A blurb (which I’ve broken into shorter paragraphs) reads:
Summary/Review: An excellent study of how neoliberalism is causing a crisis in Germany. One of the German-speaking world’s leading young sociologists lays out modern Germany’s social and political crisis and its implications for the future of the European hegemon.
Upward social mobility represented a core promise of life under the “old” West German welfare state, in which millions of skilled workers upgraded their VWs to Audis, bought their first homes, and sent their children to university. Not so in today’s Federal Republic, however, where the gears of the so-called “elevator society” have long since ground to a halt.
In the absence of the social mobility of yesterday, widespread social exhaustion and anxiety have emerged across mainstream society.
Oliver Nachtwey analyses the reasons for this social rupture in post-war German society and investigates the conflict potential emerging as a result, concluding that although the country has managed to muddle through the Eurocrisis largely unscathed thus far, simmering tensions beneath the surface nevertheless threaten to undermine the German system’s stability in the years to come.
The book, which represents a standard narrative from what we can define as a left-of-centre perspective, is of interest. It provides one avenue – among a wide range of perspectives that are available to us – whereby contemporary events in Germany can be explored, with a focus on postwar (that is, after the Second World War) events in Europe.
Neoliberalism and totalitarianism
In previous posts I’ve spoken of the value of comparisons and contrasts between specified features of life in Nazi Germany and Soviet Russia in the 1930s and 1940s.

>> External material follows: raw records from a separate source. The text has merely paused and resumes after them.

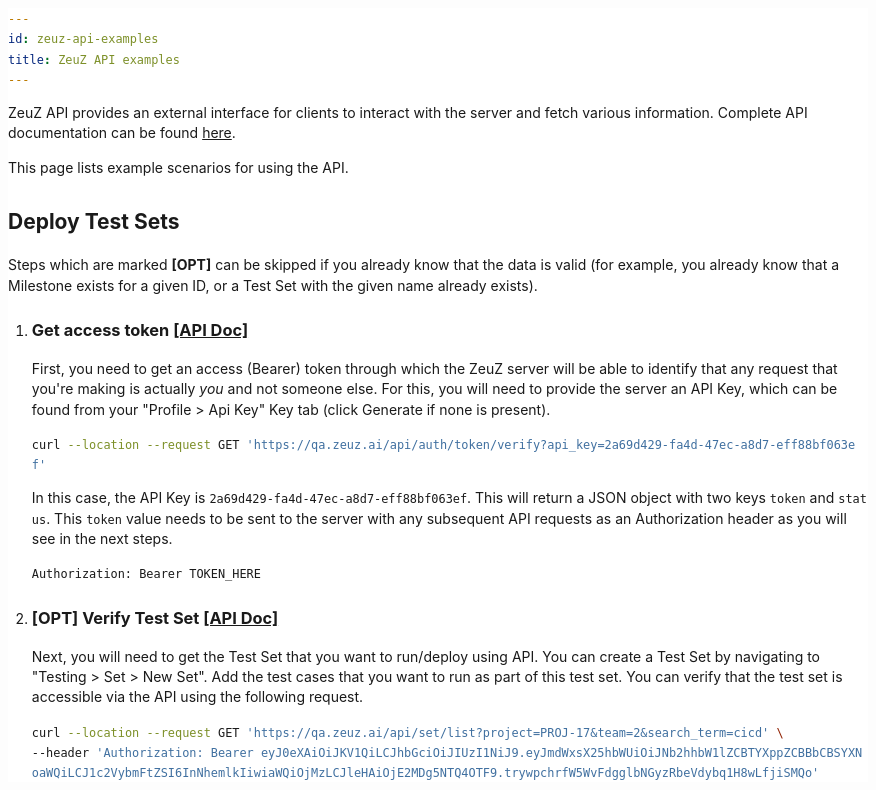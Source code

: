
 ```yaml
---
id: zeuz-api-examples
title: ZeuZ API examples
---
```


ZeuZ API provides an external interface for clients to interact with
the server and fetch various information. Complete API documentation
can be found
[here](https://documenter.getpostman.com/view/10815312/SzfAzSWj).

This page lists example scenarios for using the API.

## Deploy Test Sets

Steps which are marked **[OPT]** can be skipped if you already know
that the data is valid (for example, you already know that a Milestone
exists for a given ID, or a Test Set with the given name already
exists).

1. ### Get access token [[API Doc]](https://documenter.getpostman.com/view/10815312/SzfAzSWj#1a9da524-6944-4591-ae61-937b58aa3021)

    First, you need to get an access (Bearer) token through which the
    ZeuZ server will be able to identify that any request that you're
    making is actually *you* and not someone else. For this, you will
    need to provide the server an API Key, which can be found from your
    "Profile > Api Key" Key tab (click Generate if none is present).

    ```bash
    curl --location --request GET 'https://qa.zeuz.ai/api/auth/token/verify?api_key=2a69d429-fa4d-47ec-a8d7-eff88bf063ef'
    ```

    In this case, the API Key is
    `2a69d429-fa4d-47ec-a8d7-eff88bf063ef`. This will return a JSON
    object with two keys `token` and `status`. This `token` value needs
    to be sent to the server with any subsequent API requests as an
    Authorization header as you will see in the next steps.

    ```
    Authorization: Bearer TOKEN_HERE
    ```

2. ### [OPT] Verify Test Set [[API Doc]](https://documenter.getpostman.com/view/10815312/SzfAzSWj#b65c5729-74a1-4bc4-89cc-85c1da5e3505)

    Next, you will need to get the Test Set that you want to run/deploy
    using API. You can create a Test Set by navigating to "Testing >
    Set > New Set". Add the test cases that you want to run as part of
    this test set. You can verify that the test set is accessible via
    the API using the following request.

    ```bash
    curl --location --request GET 'https://qa.zeuz.ai/api/set/list?project=PROJ-17&team=2&search_term=cicd' \
    --header 'Authorization: Bearer eyJ0eXAiOiJKV1QiLCJhbGciOiJIUzI1NiJ9.eyJmdWxsX25hbWUiOiJNb2hhbW1lZCBTYXppZCBBbCBSYXNoaWQiLCJ1c2VybmFtZSI6InNhemlkIiwiaWQiOjMzLCJleHAiOjE2MDg5NTQ4OTF9.trywpchrfW5WvFdgglbNGyzRbeVdybq1H8wLfjiSMQo'
    ```
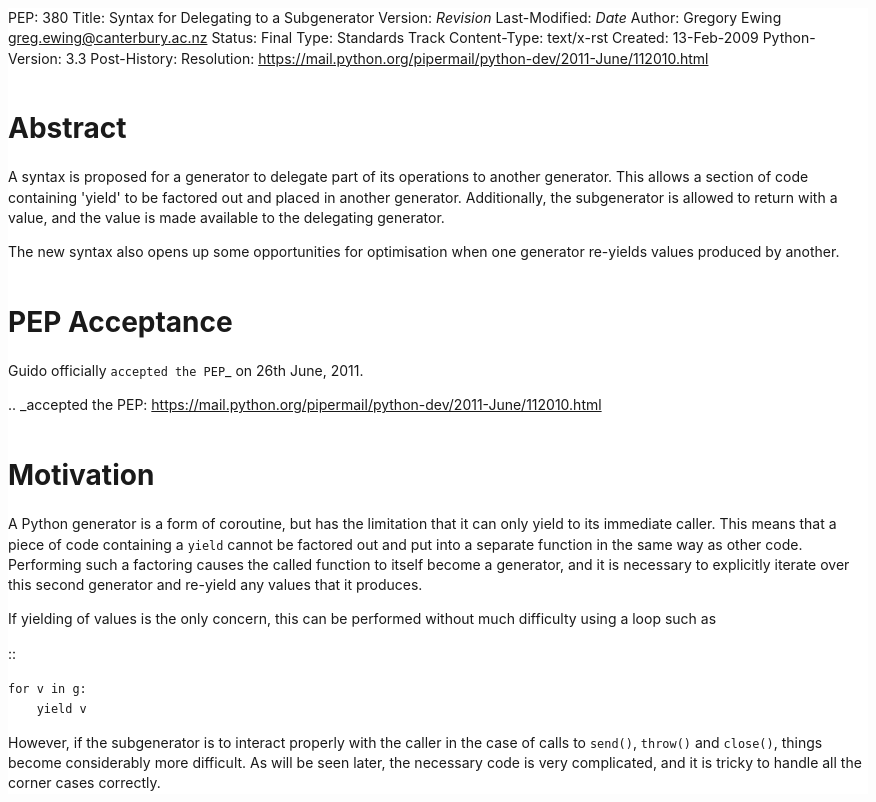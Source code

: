 PEP: 380
Title: Syntax for Delegating to a Subgenerator
Version: $Revision$
Last-Modified: $Date$
Author: Gregory Ewing <greg.ewing@canterbury.ac.nz>
Status: Final
Type: Standards Track
Content-Type: text/x-rst
Created: 13-Feb-2009
Python-Version: 3.3
Post-History:
Resolution: https://mail.python.org/pipermail/python-dev/2011-June/112010.html


Abstract
========

A syntax is proposed for a generator to delegate part of its
operations to another generator.  This allows a section of code
containing 'yield' to be factored out and placed in another generator.
Additionally, the subgenerator is allowed to return with a value, and
the value is made available to the delegating generator.

The new syntax also opens up some opportunities for optimisation when
one generator re-yields values produced by another.

PEP Acceptance
==============

Guido officially `accepted the PEP`_ on 26th June, 2011.

.. _accepted the PEP: https://mail.python.org/pipermail/python-dev/2011-June/112010.html

Motivation
==========

A Python generator is a form of coroutine, but has the limitation that
it can only yield to its immediate caller.  This means that a piece of
code containing a ``yield`` cannot be factored out and put into a
separate function in the same way as other code.  Performing such a
factoring causes the called function to itself become a generator, and
it is necessary to explicitly iterate over this second generator and
re-yield any values that it produces.

If yielding of values is the only concern, this can be performed
without much difficulty using a loop such as

::

    for v in g:
        yield v

However, if the subgenerator is to interact properly with the caller
in the case of calls to ``send()``, ``throw()`` and ``close()``,
things become considerably more difficult.  As will be seen later, the
necessary code is very complicated, and it is tricky to handle all the
corner cases correctly.
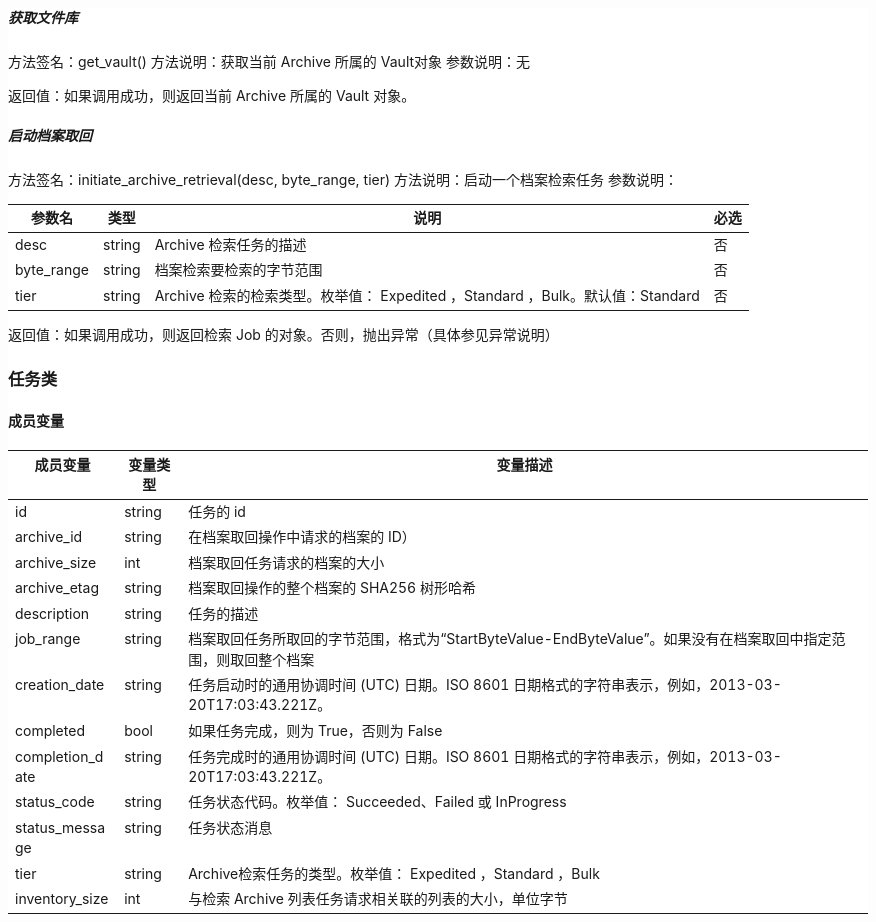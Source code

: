 ##### 获取文件库

方法签名：get_vault()
方法说明：获取当前 Archive 所属的 Vault对象
参数说明：无

返回值：如果调用成功，则返回当前 Archive 所属的 Vault 对象。

##### 启动档案取回

方法签名：initiate_archive_retrieval(desc, byte_range, tier)
方法说明：启动一个档案检索任务
参数说明：

| 参数名        | 类型     | 说明                                       | 必选   |
| ---------- | ------ | ---------------------------------------- | ---- |
| desc       | string | Archive 检索任务的描述                           | 否    |
| byte_range | string | 档案检索要检索的字节范围                             | 否    |
| tier       | string | Archive 检索的检索类型。枚举值： Expedited ，Standard ，Bulk。默认值：Standard | 否    |

返回值：如果调用成功，则返回检索 Job 的对象。否则，抛出异常（具体参见异常说明）


### 任务类

#### 成员变量

| 成员变量            | 变量类型   | 变量描述                                     |
| --------------- | ------ | ---------------------------------------- |
| id              | string | 任务的 id                                    |
| archive_id      | string | 在档案取回操作中请求的档案的 ID）                       |
| archive_size    | int    | 档案取回任务请求的档案的大小                           |
| archive_etag    | string | 档案取回操作的整个档案的 SHA256 树形哈希                   |
| description     | string | 任务的描述                                    |
| job_range       | string | 档案取回任务所取回的字节范围，格式为“StartByteValue-EndByteValue”。如果没有在档案取回中指定范围，则取回整个档案 |
| creation_date   | string | 任务启动时的通用协调时间 (UTC) 日期。ISO 8601 日期格式的字符串表示，例如，2013-03-20T17:03:43.221Z。 |
| completed       | bool   | 如果任务完成，则为 True，否则为 False                   |
| completion_date | string | 任务完成时的通用协调时间 (UTC) 日期。ISO 8601 日期格式的字符串表示，例如，2013-03-20T17:03:43.221Z。 |
| status_code     | string | 任务状态代码。枚举值： Succeeded、Failed 或 InProgress |
| status_message  | string | 任务状态消息                                   |
| tier            | string | Archive检索任务的类型。枚举值： Expedited ，Standard ，Bulk |
| inventory_size  | int    | 与检索 Archive 列表任务请求相关联的列表的大小，单位字节           |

In particular, I’ve noted that totalitarianism is a general concept, and that it can be helpful to analyze history in a framework that goes beyond totalitarianism.
I read with interest, in Germany’s Hidden Crisis (2016), the following passage (p. 68):
“The values of neoliberalism had to be internalized, as Margaret Thatcher expressly indicated: ‘Economics are the method, the object is to change the heart and soul’ . This succeeded principally by establishing a new subjectivity aimed at a new way of governing the self . Neoliberalism’s power was secured from below and from inside, by the creation of incentives for people to see themselves as naturally autonomous and entrepreneurial subjects, and to view collective social solutions and institutions as suspect.

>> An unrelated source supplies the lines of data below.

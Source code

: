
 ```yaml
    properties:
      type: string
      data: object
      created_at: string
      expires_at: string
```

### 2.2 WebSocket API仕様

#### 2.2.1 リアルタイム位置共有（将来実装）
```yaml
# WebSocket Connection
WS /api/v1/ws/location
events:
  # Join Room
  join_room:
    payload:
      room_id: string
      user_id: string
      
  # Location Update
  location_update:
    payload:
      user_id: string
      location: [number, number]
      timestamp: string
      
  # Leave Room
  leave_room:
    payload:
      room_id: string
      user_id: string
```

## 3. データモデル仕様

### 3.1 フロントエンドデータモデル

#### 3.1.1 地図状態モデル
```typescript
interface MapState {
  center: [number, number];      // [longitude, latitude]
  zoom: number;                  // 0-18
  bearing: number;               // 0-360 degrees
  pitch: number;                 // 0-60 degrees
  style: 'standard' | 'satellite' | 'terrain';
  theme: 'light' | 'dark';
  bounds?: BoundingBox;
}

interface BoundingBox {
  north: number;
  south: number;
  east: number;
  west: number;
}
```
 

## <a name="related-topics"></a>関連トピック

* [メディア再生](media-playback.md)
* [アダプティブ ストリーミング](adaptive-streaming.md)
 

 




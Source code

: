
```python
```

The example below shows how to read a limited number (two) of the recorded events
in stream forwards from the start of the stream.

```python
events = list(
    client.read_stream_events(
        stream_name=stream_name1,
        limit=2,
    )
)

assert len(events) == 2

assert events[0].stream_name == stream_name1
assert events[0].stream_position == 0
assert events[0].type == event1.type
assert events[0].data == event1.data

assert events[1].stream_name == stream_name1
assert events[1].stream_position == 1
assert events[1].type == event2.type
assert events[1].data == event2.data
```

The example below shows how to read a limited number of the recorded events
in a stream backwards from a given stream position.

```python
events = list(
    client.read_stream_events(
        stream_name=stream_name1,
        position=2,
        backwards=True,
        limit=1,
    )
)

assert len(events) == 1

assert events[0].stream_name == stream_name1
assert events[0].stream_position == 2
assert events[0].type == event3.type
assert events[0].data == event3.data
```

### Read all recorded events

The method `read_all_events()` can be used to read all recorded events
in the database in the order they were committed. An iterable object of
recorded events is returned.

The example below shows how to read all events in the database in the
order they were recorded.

“Neoliberalism is totalitarian in what it claims, despite its constant promise of freedom. The market serves as final reference for all spheres of life: it is seen as the central mechanism both of social processes and of individual modes of thought and action . Spheres of society that were previously more or less protected from the logic of the market (‘de-commodified’) are subjected to it again (‘re-commodified’).”
As well, a footnote (No. 30 in the above-noted text) referring to control mechanisms adds (echoing a point emphasized by Karl Polanyi):
“This is often quite contradictory in practice, as mistrust of the state and recourse to the primacy of ‘freedom’ often require state application of market principles, sometimes by force.”
With regard to the statement that “Neoliberalism is totalitarian in what it claims, despite its constant promise of freedom,” I would say that the concept of totalitarianism is in this case being used in a very general and vague sense. The term is not clearly defined, in this particular narrative. Thus it is not a term that adds much of value, to the discussion.
That said, the fundamental point that is made in the text is worth noting. The point that comes across is that neoliberalism, which demonstrates tremendous power in contemporary society, seeks to ensure that reality is defined strictly within its own terms.
To an extent, a person has a choice, whether to buy into such a concept of reality, or stand outside of it. In practical terms, in my case that means limiting my access to news reports in social media. I prefer to access reality through non-digital means, much of the time, including through the reading of books borrowed from the Toronto Public Library.